Setting up Authentication on a clark connect system
dansguardian+squid
You’ll need to install webwin
Using either the webbased config settings or ssh in and use
>Apt-get update
>Apt-get install webmin
Rember to allow port 10000 connections for webmin on the firewall
http://yourserver:10000
It’s also handy to have the dans guardidan webmin plug in
http://surfnet.dl.sourceforge.net/sourceforge/dgwebminmodule/dg-0.5.10pr5.wbm
install using the webmin plugin manager
webmin->webmin configuration->webmin modules(lego brick)->
install module
then from either a uploaded file on your machine or the above address.
Install the ldap perl module in webmin/system
-ldap users and groups
it’ll give you a psudo error but don’t worry we don’t need that module part
to work .
On the active directory users and computers add in the clark
connectbox’s wins name and allow it to delegate .
Then
from http://www.squid-cache.org/Doc/FAQ/FAQ-23.html
/etc/samba/smb.conf
Edit smb.conf for winbindd functionality. The following entries in the
[global] section of smb.conf may be used as a template.
workgroup = mydomain
password server = myPDC
security = domain
winbind uid = 10000-20000
winbind gid = 10000-20000
winbind use default domain = yes
Join the NT domain as outlined in the winbindd man page for your version
of samba.
Start nmbd (required to insure proper operation).
Start winbindd.
Test basic winbindd functionality "wbinfo -t":
# wbinfo -t
Secret is good
Test winbindd user authentication:
# wbinfo -a mydomain\\myuser%mypasswd
plaintext password authentication succeeded
error code was NT_STATUS_OK (0x0)
challenge/response password authentication succeeded
error code was NT_STATUS_OK (0x0)
NOTE: both plaintext and challenge/response should return "succeeded."
If there is no "challenge/response" status returned then Samba was not
built with "--with-winbind-auth-challenge" and cannot support ntlm
authentication.
This will allow samba connectivity
Now to setup squid
The file you need to edit is
/etc/squid/squid.conf
Edit squid.conf
Setup the authenticators. (Samba-3.X)
Add the following to enable both the winbind basic and ntlm
authenticators. IE will use ntlm and everything else basic:
auth_param ntlm program /usr/bin/ntlm_auth --helperprotocol=squid-2.5-ntlmssp
auth_param ntlm children 30
auth_param ntlm max_challenge_reuses 0
auth_param ntlm max_challenge_lifetime 2 minutes
# ntlm_auth from Samba 3 supports NTLM NEGOTIATE packet
auth_param ntlm use_ntlm_negotiate on
auth_param basic program /usr/bin/ntlm_auth --helperprotocol=squid-2.5-basic
auth_param basic children 5
auth_param basic realm Squid proxy-caching web server
auth_param basic credentialsttl 2 hours
Note: If your Samba was installed as a binary package ntlm_auth is
probably installed as /usr/bin/ntlm_auth, not /usr/local/bin/ntlm_auth.

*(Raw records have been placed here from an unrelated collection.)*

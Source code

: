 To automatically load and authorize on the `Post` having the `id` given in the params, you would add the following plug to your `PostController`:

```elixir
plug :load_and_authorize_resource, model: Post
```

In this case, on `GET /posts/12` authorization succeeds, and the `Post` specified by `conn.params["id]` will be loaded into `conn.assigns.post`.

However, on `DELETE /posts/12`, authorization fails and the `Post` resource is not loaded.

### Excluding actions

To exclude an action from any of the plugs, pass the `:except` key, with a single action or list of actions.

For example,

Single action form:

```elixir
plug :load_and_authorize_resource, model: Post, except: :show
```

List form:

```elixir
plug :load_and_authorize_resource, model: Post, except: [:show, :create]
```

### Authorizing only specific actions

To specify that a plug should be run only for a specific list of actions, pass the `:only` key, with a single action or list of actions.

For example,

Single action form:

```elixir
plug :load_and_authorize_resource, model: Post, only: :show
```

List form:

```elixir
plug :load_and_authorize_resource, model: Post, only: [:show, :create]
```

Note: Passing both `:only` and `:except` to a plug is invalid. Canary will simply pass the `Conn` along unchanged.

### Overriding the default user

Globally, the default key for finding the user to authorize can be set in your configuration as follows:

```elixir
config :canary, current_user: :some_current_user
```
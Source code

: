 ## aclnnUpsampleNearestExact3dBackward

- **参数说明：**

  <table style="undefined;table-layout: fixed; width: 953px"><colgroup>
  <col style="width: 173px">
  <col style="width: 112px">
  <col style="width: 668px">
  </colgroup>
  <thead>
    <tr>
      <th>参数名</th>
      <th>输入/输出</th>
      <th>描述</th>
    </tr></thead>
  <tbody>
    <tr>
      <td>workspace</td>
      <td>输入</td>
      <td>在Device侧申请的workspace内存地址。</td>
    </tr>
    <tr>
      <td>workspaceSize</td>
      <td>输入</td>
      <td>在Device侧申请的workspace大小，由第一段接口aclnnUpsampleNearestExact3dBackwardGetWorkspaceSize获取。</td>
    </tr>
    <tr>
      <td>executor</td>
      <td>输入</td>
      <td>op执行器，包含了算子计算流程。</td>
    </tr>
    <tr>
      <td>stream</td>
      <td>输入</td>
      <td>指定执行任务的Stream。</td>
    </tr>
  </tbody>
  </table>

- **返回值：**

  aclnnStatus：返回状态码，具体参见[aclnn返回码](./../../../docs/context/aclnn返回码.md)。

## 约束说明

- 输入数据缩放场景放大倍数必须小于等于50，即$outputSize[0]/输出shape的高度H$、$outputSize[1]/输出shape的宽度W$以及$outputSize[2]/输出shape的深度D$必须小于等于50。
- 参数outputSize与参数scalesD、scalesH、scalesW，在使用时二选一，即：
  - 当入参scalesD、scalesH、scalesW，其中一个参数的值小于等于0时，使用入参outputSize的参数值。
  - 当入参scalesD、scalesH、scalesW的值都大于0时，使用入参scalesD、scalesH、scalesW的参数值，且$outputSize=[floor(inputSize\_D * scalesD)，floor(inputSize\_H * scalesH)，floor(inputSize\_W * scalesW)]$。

Adjust the paths above accordingly.  done
Change the acl sections
as this allows anybody on the lan to access it when you really want only
authed users too.
Add acl entries to require authentication:
acl AuthorizedUsers proxy_auth REQUIRED
Put the above line at the top of the acl statements
The below lone goes in the
http_access allow all private1-3 area
comment out that line though.
http_access allow all AuthorizedUsers
now test to make sure all the authentication is working eg you need your
username/password to log on and that it’s connect to the domain
all good?
Lets start with making the logs reflect this
login as: root
root@192.168.2.245's password:
[root@server sarg]# cd /etc/sarg
[root@server sarg]# nano cc-sarg.conf
edit the following section from yes to no
# TAG: user_ip yes/no
#
Use Ip Address instead userid in reports.
#
sarg -p
user_ip no
create a report to test and your done :D
now to make sure it works on a full reboot
go to webmin
system
bootup and shutdown
tick the smb option and save
also do the same to the winbind deamon winbindd
Finally to make sure it works permanently setup a cron job to run the net
join command once a hour.
[root@gateway ~]# crontab -e
30 * * * * net join -U administrator%MYPASSWORD  add this into it
this runs it every hour on the 30
To test for authentication issues
Fire up putty from \\cwspdc\apps\putty
Test basic winbindd functionality "wbinfo -t":
# wbinfo -t
Secret is good  correct response
Test winbindd user authentication:
# wbinfo -a mydomain\\myuser%mypasswd
plaintext password authentication succeeded
error code was NT_STATUS_OK (0x0)
challenge/response password authentication succeeded
error code was NT_STATUS_OK (0x0)
eg for us use the cws account on the cws domain
if these fail
use
#net join –U administrator
this will create the trust relation between the clark connect box and
the pdc
then try the above testing commands again.